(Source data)
···

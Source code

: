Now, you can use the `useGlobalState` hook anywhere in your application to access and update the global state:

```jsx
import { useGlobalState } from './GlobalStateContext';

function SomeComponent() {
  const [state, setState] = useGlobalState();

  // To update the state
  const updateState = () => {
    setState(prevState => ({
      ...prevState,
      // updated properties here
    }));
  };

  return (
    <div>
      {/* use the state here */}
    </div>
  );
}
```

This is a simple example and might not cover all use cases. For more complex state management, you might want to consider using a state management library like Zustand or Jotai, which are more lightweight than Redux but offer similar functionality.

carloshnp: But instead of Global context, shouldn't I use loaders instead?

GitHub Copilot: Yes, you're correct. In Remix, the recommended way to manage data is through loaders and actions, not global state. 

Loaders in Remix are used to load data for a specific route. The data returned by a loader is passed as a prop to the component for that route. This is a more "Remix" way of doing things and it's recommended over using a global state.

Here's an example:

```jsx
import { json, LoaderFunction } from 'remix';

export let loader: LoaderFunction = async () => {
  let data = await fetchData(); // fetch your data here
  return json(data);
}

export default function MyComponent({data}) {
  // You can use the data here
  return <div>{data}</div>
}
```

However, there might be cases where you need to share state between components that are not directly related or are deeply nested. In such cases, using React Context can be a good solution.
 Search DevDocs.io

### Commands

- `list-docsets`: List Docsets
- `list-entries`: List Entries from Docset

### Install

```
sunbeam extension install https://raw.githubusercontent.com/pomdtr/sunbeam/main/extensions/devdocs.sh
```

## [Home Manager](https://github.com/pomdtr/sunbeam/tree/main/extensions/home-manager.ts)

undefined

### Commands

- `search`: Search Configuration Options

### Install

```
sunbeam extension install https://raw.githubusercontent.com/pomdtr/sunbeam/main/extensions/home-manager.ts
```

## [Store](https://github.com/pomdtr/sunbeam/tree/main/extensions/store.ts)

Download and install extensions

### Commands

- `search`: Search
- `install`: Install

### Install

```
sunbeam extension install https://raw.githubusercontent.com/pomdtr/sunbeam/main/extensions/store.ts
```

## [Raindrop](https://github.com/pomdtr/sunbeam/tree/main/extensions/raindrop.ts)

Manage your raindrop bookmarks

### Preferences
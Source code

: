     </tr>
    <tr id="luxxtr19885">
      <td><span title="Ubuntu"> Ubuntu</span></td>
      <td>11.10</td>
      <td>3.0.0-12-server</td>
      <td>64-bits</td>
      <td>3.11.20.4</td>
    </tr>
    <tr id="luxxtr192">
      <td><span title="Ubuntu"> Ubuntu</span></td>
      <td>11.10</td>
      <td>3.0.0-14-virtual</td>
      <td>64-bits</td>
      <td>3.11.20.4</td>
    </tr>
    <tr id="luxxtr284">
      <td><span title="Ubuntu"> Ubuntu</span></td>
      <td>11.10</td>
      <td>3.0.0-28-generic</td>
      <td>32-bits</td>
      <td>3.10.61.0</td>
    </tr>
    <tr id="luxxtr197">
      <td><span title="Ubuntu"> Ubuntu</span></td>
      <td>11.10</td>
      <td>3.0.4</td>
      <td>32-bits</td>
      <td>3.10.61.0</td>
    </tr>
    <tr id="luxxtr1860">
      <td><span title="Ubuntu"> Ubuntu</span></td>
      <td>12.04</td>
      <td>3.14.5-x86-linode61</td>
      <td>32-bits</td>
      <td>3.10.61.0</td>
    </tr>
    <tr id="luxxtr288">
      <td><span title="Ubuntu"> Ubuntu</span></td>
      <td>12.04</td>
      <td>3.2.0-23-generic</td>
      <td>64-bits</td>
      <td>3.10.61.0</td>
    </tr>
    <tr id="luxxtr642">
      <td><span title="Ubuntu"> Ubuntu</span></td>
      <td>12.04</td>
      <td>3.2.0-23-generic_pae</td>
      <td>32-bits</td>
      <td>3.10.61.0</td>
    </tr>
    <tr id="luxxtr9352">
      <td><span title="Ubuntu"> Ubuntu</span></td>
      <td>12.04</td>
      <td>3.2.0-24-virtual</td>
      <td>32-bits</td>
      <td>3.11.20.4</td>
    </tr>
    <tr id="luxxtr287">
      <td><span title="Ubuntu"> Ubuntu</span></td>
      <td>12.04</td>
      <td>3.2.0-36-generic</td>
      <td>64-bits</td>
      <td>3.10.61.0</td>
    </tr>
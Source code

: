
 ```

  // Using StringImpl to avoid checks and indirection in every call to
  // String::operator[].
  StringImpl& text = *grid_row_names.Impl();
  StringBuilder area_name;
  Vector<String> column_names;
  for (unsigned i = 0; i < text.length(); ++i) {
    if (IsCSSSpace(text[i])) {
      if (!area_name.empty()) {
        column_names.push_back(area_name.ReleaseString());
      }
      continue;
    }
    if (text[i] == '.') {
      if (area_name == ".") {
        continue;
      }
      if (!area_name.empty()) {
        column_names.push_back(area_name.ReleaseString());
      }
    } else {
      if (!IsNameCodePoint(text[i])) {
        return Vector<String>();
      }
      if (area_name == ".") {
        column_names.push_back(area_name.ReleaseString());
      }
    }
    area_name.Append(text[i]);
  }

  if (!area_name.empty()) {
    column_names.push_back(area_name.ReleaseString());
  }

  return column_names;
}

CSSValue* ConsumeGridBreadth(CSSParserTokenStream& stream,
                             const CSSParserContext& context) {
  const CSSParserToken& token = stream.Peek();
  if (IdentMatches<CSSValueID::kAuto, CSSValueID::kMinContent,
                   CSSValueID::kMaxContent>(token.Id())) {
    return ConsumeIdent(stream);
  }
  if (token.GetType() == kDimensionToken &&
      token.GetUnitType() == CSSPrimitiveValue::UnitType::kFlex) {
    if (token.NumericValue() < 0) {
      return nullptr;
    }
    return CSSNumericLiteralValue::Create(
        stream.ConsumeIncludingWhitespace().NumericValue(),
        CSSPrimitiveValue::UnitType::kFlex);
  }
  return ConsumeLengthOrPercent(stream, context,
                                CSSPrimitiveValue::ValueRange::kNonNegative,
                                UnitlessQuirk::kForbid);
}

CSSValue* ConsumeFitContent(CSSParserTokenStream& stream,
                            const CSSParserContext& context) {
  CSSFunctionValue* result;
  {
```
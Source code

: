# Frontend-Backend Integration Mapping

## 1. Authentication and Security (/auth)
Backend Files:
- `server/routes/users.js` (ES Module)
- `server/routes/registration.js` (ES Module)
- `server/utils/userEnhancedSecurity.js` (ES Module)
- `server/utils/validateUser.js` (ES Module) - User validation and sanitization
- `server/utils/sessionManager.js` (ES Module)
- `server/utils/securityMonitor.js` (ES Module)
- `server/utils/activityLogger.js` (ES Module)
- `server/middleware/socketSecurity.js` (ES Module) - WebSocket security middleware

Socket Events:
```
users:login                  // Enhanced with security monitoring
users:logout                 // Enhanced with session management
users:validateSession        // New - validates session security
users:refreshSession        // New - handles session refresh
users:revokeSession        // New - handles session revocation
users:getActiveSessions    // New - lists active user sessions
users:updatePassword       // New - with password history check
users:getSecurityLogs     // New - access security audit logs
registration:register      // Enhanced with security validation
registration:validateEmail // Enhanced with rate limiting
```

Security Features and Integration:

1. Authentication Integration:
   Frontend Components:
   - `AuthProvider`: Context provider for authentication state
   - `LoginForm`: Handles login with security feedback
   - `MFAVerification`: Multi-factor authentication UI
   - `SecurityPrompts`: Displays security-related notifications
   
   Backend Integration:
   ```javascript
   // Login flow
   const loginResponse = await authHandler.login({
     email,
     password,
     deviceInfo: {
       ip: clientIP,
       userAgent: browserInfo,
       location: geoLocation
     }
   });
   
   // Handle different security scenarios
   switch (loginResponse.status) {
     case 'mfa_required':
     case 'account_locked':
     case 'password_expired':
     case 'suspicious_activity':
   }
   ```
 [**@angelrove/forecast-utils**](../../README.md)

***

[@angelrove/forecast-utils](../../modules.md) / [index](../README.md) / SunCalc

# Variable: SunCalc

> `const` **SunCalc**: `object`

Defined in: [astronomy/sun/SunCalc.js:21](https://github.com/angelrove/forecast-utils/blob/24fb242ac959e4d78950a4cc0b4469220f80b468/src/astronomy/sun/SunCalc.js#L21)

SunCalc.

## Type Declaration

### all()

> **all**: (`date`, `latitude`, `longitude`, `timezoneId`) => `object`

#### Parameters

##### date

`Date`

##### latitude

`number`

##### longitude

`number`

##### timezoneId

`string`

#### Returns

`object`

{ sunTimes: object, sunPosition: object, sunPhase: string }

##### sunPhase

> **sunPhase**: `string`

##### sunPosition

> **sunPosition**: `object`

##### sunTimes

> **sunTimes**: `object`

···

WHAT YOU HAVE TO DO
For every line of the records that has the word "validation" in it, make a copy.

REPLY
- `server/utils/validateUser.js` (ES Module) - User validation and sanitization
registration:register      // Enhanced with security validation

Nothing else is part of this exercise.